+++ Records supplied
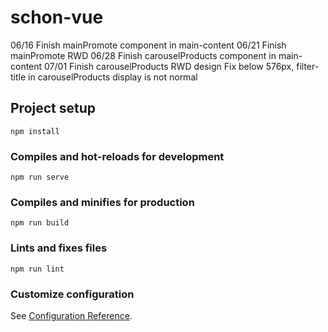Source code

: # schon-vue

06/16 Finish mainPromote component in main-content
06/21 Finish mainPromote RWD
06/28 Finish carouselProducts component in main-content
07/01 Finish carouselProducts RWD design
      Fix below 576px, filter-title in carouselProducts display is not normal

## Project setup
```
npm install
```

### Compiles and hot-reloads for development
```
npm run serve
```

### Compiles and minifies for production
```
npm run build
```

### Lints and fixes files
```
npm run lint
```

### Customize configuration
See [Configuration Reference](https://cli.vuejs.org/config/).
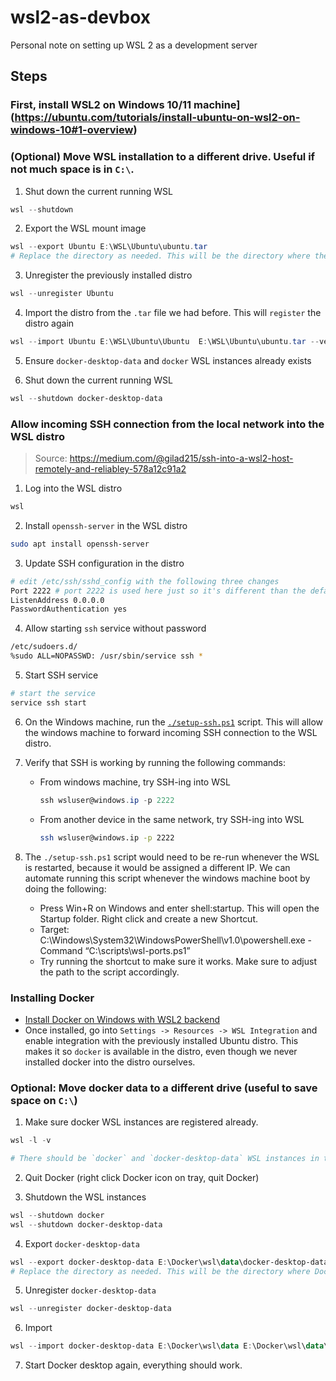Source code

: # wsl2-as-devbox
Personal note on setting up WSL 2 as a development server

## Steps

### First, install WSL2 on Windows 10/11 machine](https://ubuntu.com/tutorials/install-ubuntu-on-wsl2-on-windows-10#1-overview)

### (Optional) Move WSL installation to a different drive. Useful if not much space is in `C:\`.
1. Shut down the current running WSL
```powershell
wsl --shutdown
```

2. Export the WSL mount image
```powershell
wsl --export Ubuntu E:\WSL\Ubuntu\ubuntu.tar 
# Replace the directory as needed. This will be the directory where the WSL distro disk will be mounted
```

3. Unregister the previously installed distro
```powershell
wsl --unregister Ubuntu
```

4. Import the distro from the `.tar` file we had before. This will `register` the distro again
```powershell
wsl --import Ubuntu E:\WSL\Ubuntu\Ubuntu  E:\WSL\Ubuntu\ubuntu.tar --version 2
```

5. Ensure `docker-desktop-data` and `docker` WSL instances already exists

6. Shut down the current running WSL
```powershell
wsl --shutdown docker-desktop-data
```

### Allow incoming SSH connection from the local network into the WSL distro
> Source: https://medium.com/@gilad215/ssh-into-a-wsl2-host-remotely-and-reliabley-578a12c91a2

1. Log into the WSL distro
```powershell
wsl
```

2. Install `openssh-server` in the WSL distro
```sh
sudo apt install openssh-server
```

3. Update SSH configuration in the distro
```sh
# edit /etc/ssh/sshd_config with the following three changes
Port 2222 # port 2222 is used here just so it's different than the default port 22, but still easy to remember
ListenAddress 0.0.0.0
PasswordAuthentication yes
```

4. Allow starting `ssh` service without password
```sh
/etc/sudoers.d/
%sudo ALL=NOPASSWD: /usr/sbin/service ssh *
```

5. Start SSH service
```sh
# start the service
service ssh start
```

6. On the Windows machine, run the [`./setup-ssh.ps1`](./setup-ssh.ps1) script. This will allow the windows machine to forward incoming SSH connection to the WSL distro.

7. Verify that SSH is working by running the following commands:
   - From windows machine, try SSH-ing into WSL
     ```powershell
     ssh wsluser@windows.ip -p 2222
     ```
   - From another device in the same network, try SSH-ing into WSL
     ```sh
     ssh wsluser@windows.ip -p 2222
     ```

8. The `./setup-ssh.ps1` script would need to be re-run whenever the WSL is restarted, because it would be assigned a different IP. We can automate running this script whenever the windows machine boot by doing the following:
    - Press Win+R on Windows and enter shell:startup. This will open the Startup folder. Right click and create a new Shortcut.
    - Target: C:\Windows\System32\WindowsPowerShell\v1.0\powershell.exe -Command “C:\scripts\wsl-ports.ps1”
    - Try running the shortcut to make sure it works. Make sure to adjust the path to the script accordingly.

### Installing Docker
- [Install Docker on Windows with WSL2 backend](https://docs.docker.com/desktop/install/windows-install/)
- Once installed, go into `Settings -> Resources -> WSL Integration` and enable integration with the previously installed Ubuntu distro. This makes it so `docker` is available in the distro, even though we never installed docker into the distro ourselves.

### Optional: Move docker data to a different drive (useful to save space on `C:\`)
1. Make sure docker WSL instances are registered already.
```powershell
wsl -l -v

# There should be `docker` and `docker-desktop-data` WSL instances in the output
```

2. Quit Docker (right click Docker icon on tray, quit Docker)

3. Shutdown the WSL instances
```powershell
wsl --shutdown docker
wsl --shutdown docker-desktop-data
```

4. Export `docker-desktop-data`
```powershell
wsl --export docker-desktop-data E:\Docker\wsl\data\docker-desktop-data.tar 
# Replace the directory as needed. This will be the directory where Docker's images and data are stored
```

5. Unregister `docker-desktop-data`
```powershell
wsl --unregister docker-desktop-data
```

6. Import
```powershell
wsl --import docker-desktop-data E:\Docker\wsl\data E:\Docker\wsl\data\docker-desktop-data.tar  --version 2
```

7. Start Docker desktop again, everything should work.
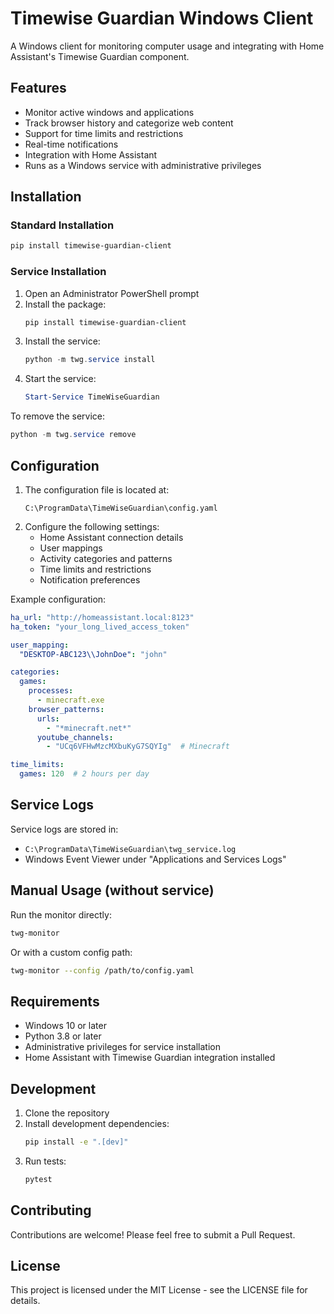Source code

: # Timewise Guardian Windows Client

A Windows client for monitoring computer usage and integrating with Home Assistant's Timewise Guardian component.

## Features

- Monitor active windows and applications
- Track browser history and categorize web content
- Support for time limits and restrictions
- Real-time notifications
- Integration with Home Assistant
- Runs as a Windows service with administrative privileges

## Installation

### Standard Installation
```bash
pip install timewise-guardian-client
```

### Service Installation
1. Open an Administrator PowerShell prompt
2. Install the package:
   ```powershell
   pip install timewise-guardian-client
   ```
3. Install the service:
   ```powershell
   python -m twg.service install
   ```
4. Start the service:
   ```powershell
   Start-Service TimeWiseGuardian
   ```

To remove the service:
```powershell
python -m twg.service remove
```

## Configuration

1. The configuration file is located at:
   ```
   C:\ProgramData\TimeWiseGuardian\config.yaml
   ```
2. Configure the following settings:
   - Home Assistant connection details
   - User mappings
   - Activity categories and patterns
   - Time limits and restrictions
   - Notification preferences

Example configuration:

```yaml
ha_url: "http://homeassistant.local:8123"
ha_token: "your_long_lived_access_token"

user_mapping:
  "DESKTOP-ABC123\\JohnDoe": "john"

categories:
  games:
    processes:
      - minecraft.exe
    browser_patterns:
      urls:
        - "*minecraft.net*"
      youtube_channels:
        - "UCq6VFHwMzcMXbuKyG7SQYIg"  # Minecraft

time_limits:
  games: 120  # 2 hours per day
```

## Service Logs

Service logs are stored in:
- `C:\ProgramData\TimeWiseGuardian\twg_service.log`
- Windows Event Viewer under "Applications and Services Logs"

## Manual Usage (without service)

Run the monitor directly:

```bash
twg-monitor
```

Or with a custom config path:

```bash
twg-monitor --config /path/to/config.yaml
```

## Requirements

- Windows 10 or later
- Python 3.8 or later
- Administrative privileges for service installation
- Home Assistant with Timewise Guardian integration installed

## Development

1. Clone the repository
2. Install development dependencies:
   ```bash
   pip install -e ".[dev]"
   ```
3. Run tests:
   ```bash
   pytest
   ```

## Contributing

Contributions are welcome! Please feel free to submit a Pull Request.

## License

This project is licensed under the MIT License - see the LICENSE file for details. 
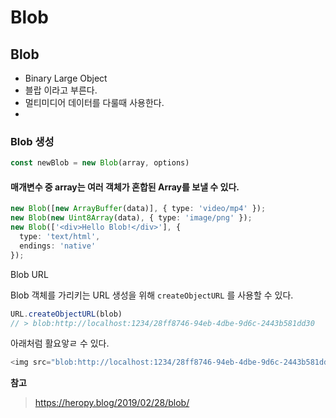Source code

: # Blob
## Blob
- Binary Large Object
- 블랍 이라고 부른다.
- 멀티미디어 데이터를 다룰때 사용한다.
- 

### Blob 생성
```typescript
const newBlob = new Blob(array, options)
```

#### 매개변수 중 array는 여러 객체가 혼합된 Array를 보낼 수 있다.
```typescript
new Blob([new ArrayBuffer(data)], { type: 'video/mp4' });
new Blob(new Uint8Array(data), { type: 'image/png' });  
new Blob(['<div>Hello Blob!</div>'], {
  type: 'text/html',
  endings: 'native'
});
```

Blob URL

Blob 객체를 가리키는 URL 생성을 위해 `createObjectURL` 를 사용할 수 있다.

```typescript
URL.createObjectURL(blob)
// > blob:http://localhost:1234/28ff8746-94eb-4dbe-9d6c-2443b581dd30
```

아래처럼 활요앟ㄹ 수 있다.
```typescript
<img src="blob:http://localhost:1234/28ff8746-94eb-4dbe-9d6c-2443b581dd30" alt="Blob URL Image" />
```

**참고**
> https://heropy.blog/2019/02/28/blob/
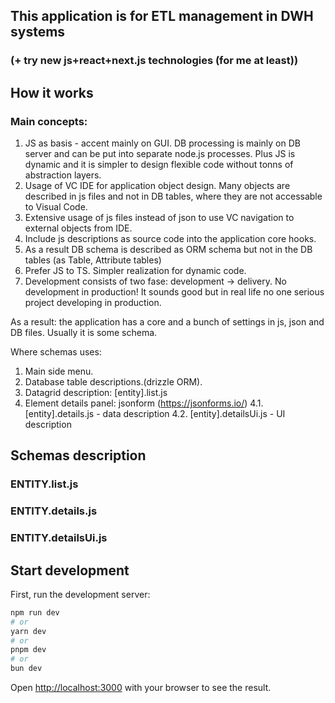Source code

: ## This application is for ETL management in DWH systems 
### (+ try new js+react+next.js technologies (for me at least))

## How it works
### Main concepts:
1. JS as basis - accent mainly on GUI. DB processing is mainly on DB server and can be put into separate node.js processes. Plus JS is dynamic and it is simpler to design flexible code without tonns of abstraction layers.
1. Usage of VC IDE for application object design. Many objects are described in js files and not in DB tables, where they are not accessable to Visual Code.
1. Extensive usage of js files instead of json to use VC navigation to external objects from IDE.
1. Include js descriptions as source code into the application core hooks.
1. As a result DB schema is described as ORM schema but not in the DB tables (as Table, Attribute tables)
1. Prefer JS to TS. Simpler realization for dynamic code.
1. Development consists of two fase: development -> delivery. No development in production! It sounds good but in real life no one serious project developing in production.

As a result: the application has a core and a bunch of settings in js, json and DB files. Usually it is some schema.

Where schemas uses:
1. Main side menu.
2. Database table descriptions.(drizzle ORM).
3. Datagrid description: [entity].list.js
4. Element details panel: jsonform (https://jsonforms.io/)
4.1. [entity].details.js - data description
4.2. [entity].detailsUi.js - UI description

## Schemas description
### ENTITY.list.js

### ENTITY.details.js

### ENTITY.detailsUi.js


## Start development

First, run the development server:

```bash
npm run dev
# or
yarn dev
# or
pnpm dev
# or
bun dev
```

Open [http://localhost:3000](http://localhost:3000) with your browser to see the result.



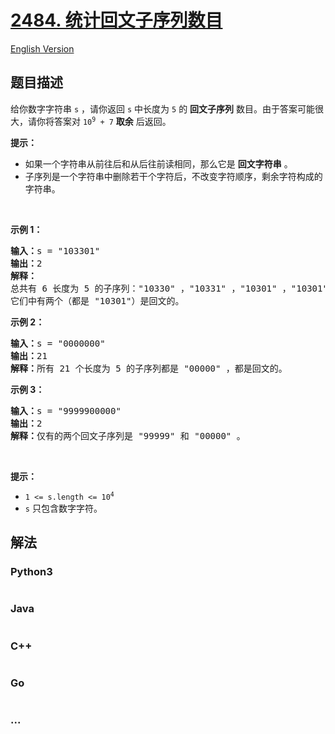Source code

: # [2484. 统计回文子序列数目](https://leetcode.cn/problems/count-palindromic-subsequences)

[English Version](/solution/2400-2499/2484.Count%20Palindromic%20Subsequences/README_EN.md)

## 题目描述

<!-- 这里写题目描述 -->

<p>给你数字字符串&nbsp;<code>s</code>&nbsp;，请你返回&nbsp;<code>s</code>&nbsp;中长度为&nbsp;<code>5</code>&nbsp;的 <b>回文子序列</b>&nbsp;数目。由于答案可能很大，请你将答案对&nbsp;<code>10<sup>9</sup> + 7</code>&nbsp;<strong>取余</strong>&nbsp;后返回。</p>

<p><strong>提示：</strong></p>

<ul>
	<li>如果一个字符串从前往后和从后往前读相同，那么它是 <strong>回文字符串</strong>&nbsp;。</li>
	<li>子序列是一个字符串中删除若干个字符后，不改变字符顺序，剩余字符构成的字符串。</li>
</ul>

<p>&nbsp;</p>

<p><strong>示例 1：</strong></p>

<pre><strong>输入：</strong>s = "103301"
<b>输出：</b>2
<b>解释：</b>
总共有 6 长度为 5 的子序列："10330" ，"10331" ，"10301" ，"10301" ，"13301" ，"03301" 。
它们中有两个（都是 "10301"）是回文的。
</pre>

<p><strong>示例 2：</strong></p>

<pre><b>输入：</b>s = "0000000"
<b>输出：</b>21
<b>解释：</b>所有 21 个长度为 5 的子序列都是 "00000" ，都是回文的。
</pre>

<p><strong>示例 3：</strong></p>

<pre><b>输入：</b>s = "9999900000"
<b>输出：</b>2
<b>解释：</b>仅有的两个回文子序列是 "99999" 和 "00000" 。
</pre>

<p>&nbsp;</p>

<p><strong>提示：</strong></p>

<ul>
	<li><code>1 &lt;= s.length &lt;= 10<sup>4</sup></code></li>
	<li><code>s</code>&nbsp;只包含数字字符。</li>
</ul>


## 解法

<!-- 这里可写通用的实现逻辑 -->

<!-- tabs:start -->

### **Python3**

<!-- 这里可写当前语言的特殊实现逻辑 -->

```python

```

### **Java**

<!-- 这里可写当前语言的特殊实现逻辑 -->

```java

```

### **C++**

```cpp

```

### **Go**

```go

```

### **...**

```

```

<!-- tabs:end -->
++++++
[Work item] Look above for the line containing "아래처럼 활요앟ㄹ 수 있다.", then write out every line from there down to the line containing "in DWH systems", that line included, with no pictures.

[Result]
아래처럼 활요앟ㄹ 수 있다.
```typescript
<img src="blob:http://localhost:1234/28ff8746-94eb-4dbe-9d6c-2443b581dd30" alt="Blob URL Image" />
```

**참고**
> https://heropy.blog/2019/02/28/blob/
Source code

: ## This application is for ETL management in DWH systems 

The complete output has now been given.